[07/03/2006] Consumo

Ancora su produzione, consumi, dematerializzazione, crescita ecc…

LIVORNO. E’ incredibile che a sinistra (la destra non è interessata) non si riesca a scavare a fondo sugli elementi di egemonia oggettiva che contrassegnano il capitalismo del terzo millennio.

Proviamo a ragionare un po’ su questi elementi.

- E’ vero o no che la produzione (nelle società industrializzate occidentali) non ha più di mira (da gran tempo) il valore d’uso? E’ vero o no che non ha più di mira neanche il valore di scambio, bensì il valore simbolico dei beni (vedi le varie griffe...)?

- E’ vero o no che ciò è una necessità primaria per la produzione poiché i mercati occidentali sono saturi e perlopiù, come si dice, di sostituzione? Pensiamo al mercato delle auto, dei telefonini, dei mobili, alla debordanza della pubblicità ecc….

- E’ vero o no che ciò è in sintonia e in rapporto biunivoco con il fatto che, sempre nei mercati occidentali e sempre da chi può comprare, si compra, in gran parte non per soddisfare bisogni bensì per soddisfare desideri (qualcuno ha letto un classico degli anni ’70 di Agnes Heller, "La teoria dei bisogni in Marx")? E che l´atto del comprare è esso stesso agire un desiderio? (vedi indagine Findomestic fra i consumatori europei).

Non vi è tanto un problema di interpretazione dell’economia quanto una necessità di comprendere gli elementi socio-psicologici sui quali si basa questa (storicamente determinata) forma di economia. Ma gli elementi socio-psicologici sono, a loro volta, determinati dai rapporti di proprietà e dai rapporti di produzione (vedi le delocalizzazioni) come ha spiegato lucidamente a greenreport Rossanda.

Ad esempio, il "design for environment" o, per dirla più comprensibilmente, la progettazione per l’ambiente (della quale si dovrebbe nutrire, ed effettivamente si nutre, la dematerializzazione) è un ossimoro. Il design (tecnica + arte) nasce proprio con il bisogno di diversificare e personalizzare i prodotti mettendoli in relazione con la moda e quindi con la prassi del “disuso”, del bene che “non usa più” e quindi va cambiato, gettato prima e a prescindere dal suo effettivo consumo. E´ per questo che la "soft economy" può avere solo un ruolo di mitigazione degli impatti, giammai potrà portare alla sostenibilità.

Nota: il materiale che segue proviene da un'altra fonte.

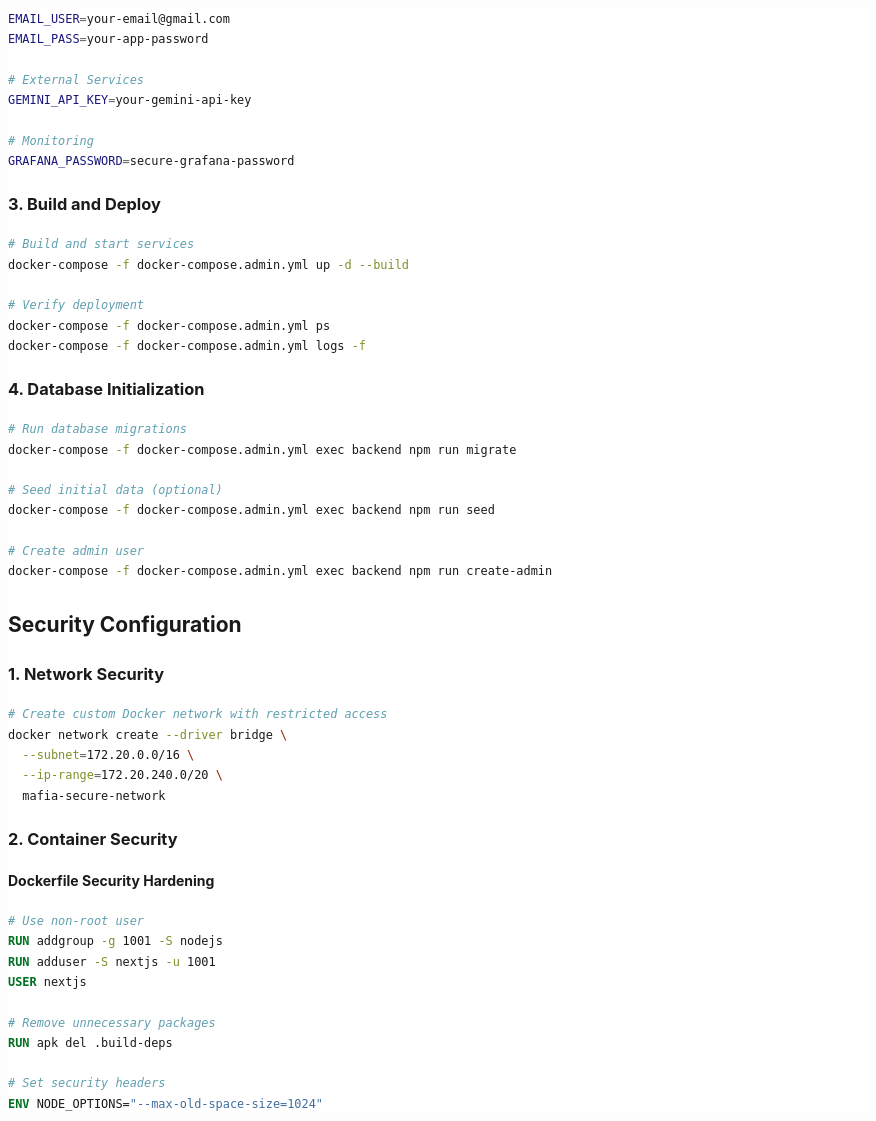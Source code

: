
```bash
EMAIL_USER=your-email@gmail.com
EMAIL_PASS=your-app-password

# External Services
GEMINI_API_KEY=your-gemini-api-key

# Monitoring
GRAFANA_PASSWORD=secure-grafana-password
```

### 3. Build and Deploy

```bash
# Build and start services
docker-compose -f docker-compose.admin.yml up -d --build

# Verify deployment
docker-compose -f docker-compose.admin.yml ps
docker-compose -f docker-compose.admin.yml logs -f
```

### 4. Database Initialization

```bash
# Run database migrations
docker-compose -f docker-compose.admin.yml exec backend npm run migrate

# Seed initial data (optional)
docker-compose -f docker-compose.admin.yml exec backend npm run seed

# Create admin user
docker-compose -f docker-compose.admin.yml exec backend npm run create-admin
```

## Security Configuration

### 1. Network Security

```bash
# Create custom Docker network with restricted access
docker network create --driver bridge \
  --subnet=172.20.0.0/16 \
  --ip-range=172.20.240.0/20 \
  mafia-secure-network
```

### 2. Container Security

#### Dockerfile Security Hardening
```dockerfile
# Use non-root user
RUN addgroup -g 1001 -S nodejs
RUN adduser -S nextjs -u 1001
USER nextjs

# Remove unnecessary packages
RUN apk del .build-deps

# Set security headers
ENV NODE_OPTIONS="--max-old-space-size=1024"
```
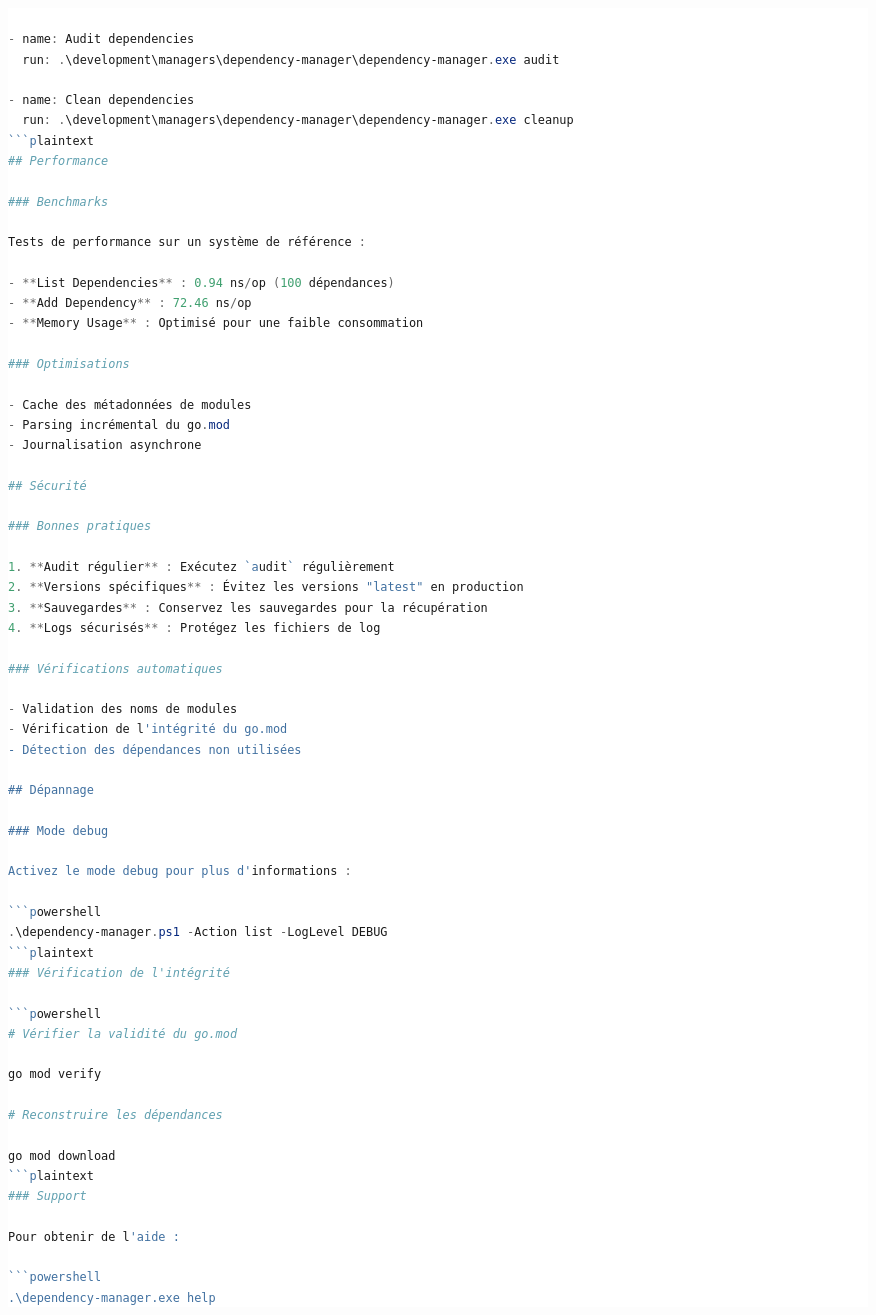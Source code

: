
 ```powershell

- name: Audit dependencies
  run: .\development\managers\dependency-manager\dependency-manager.exe audit

- name: Clean dependencies
  run: .\development\managers\dependency-manager\dependency-manager.exe cleanup
```plaintext
## Performance

### Benchmarks

Tests de performance sur un système de référence :

- **List Dependencies** : 0.94 ns/op (100 dépendances)
- **Add Dependency** : 72.46 ns/op
- **Memory Usage** : Optimisé pour une faible consommation

### Optimisations

- Cache des métadonnées de modules
- Parsing incrémental du go.mod
- Journalisation asynchrone

## Sécurité

### Bonnes pratiques

1. **Audit régulier** : Exécutez `audit` régulièrement
2. **Versions spécifiques** : Évitez les versions "latest" en production
3. **Sauvegardes** : Conservez les sauvegardes pour la récupération
4. **Logs sécurisés** : Protégez les fichiers de log

### Vérifications automatiques

- Validation des noms de modules
- Vérification de l'intégrité du go.mod
- Détection des dépendances non utilisées

## Dépannage

### Mode debug

Activez le mode debug pour plus d'informations :

```powershell
.\dependency-manager.ps1 -Action list -LogLevel DEBUG
```plaintext
### Vérification de l'intégrité

```powershell
# Vérifier la validité du go.mod

go mod verify

# Reconstruire les dépendances

go mod download
```plaintext
### Support

Pour obtenir de l'aide :

```powershell
.\dependency-manager.exe help
```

In questo Ravaioli, che avete intervistato, ha ragione. Il punto è che la predica su un consumo sobrio rimane una predica se non si comprendono i meccanismi profondi che portano l’individuo, nell’atto dell’acquisto di un prodotto, a soddisfare esigenze di integrazione-differenziazione sociale e di comunicazione e non prettamente economiche. Comprendere non significa avallare e/o sostenere.

E se mettiamo insieme queste pulsioni con il principio democratico (chi dice a chi, e con quali strumenti, di comprare cosa e quanto?), allora si vede benissimo che non può esistere, in democrazia, una leva dirigista (decreti e divieti) o illuminista (Rossanda), bensì esiste un problema che evoca la necessità di praticare sistemi di produzione-consumo e valori alternativi desiderabili. Il "processo di trasformazione del mondo non è consegnare al popolo, in forma intellettualmente e poeticamente elaborata, la visione del futuro"... bensì affermare una "filosofia della prassi".

Non c´è bisogno di farla tanto lunga: la fascinazione delle merci è il nocciolo egemonico del capitalismo odierno. E infatti i flussi di migranti hanno un verso. E se tutto ciò è almeno in parte vero, togliamoci dalla testa che questo nocciolo egemonico possa inerzialmente e autoctonamente mettere in atto la propria eutanasia programmando la diminuzione quantitativa dei prelievi, quella della produzione e della produttività, quella dei consumi e... quella dei rifiuti. La dematerializzazione (per unità di prodotto) continuerà come bisogno derivato di una complessiva ascesa quantitativa dei beni da immettere sul mercato a prescindere dal loro uso e consumo. Ma continuerà ad essere un bisogno destinato ad essere insoddisfatto;

Ah! che errore il non aver coltivato l’intuizione di Berlinguer sull’austerità. La sinistra la sta ancora pagando. Ora il compito è improbo ma bisognerebbe almeno partire dagli interrogativi giusti per poter abbozzare qualche “tracciante” di marcia e qualche risposta concreta.

"Cerchiamo ancora"... come diceva Napoleoni. Ma intanto cerchiamo di farci (e di fare) il meno male possibile.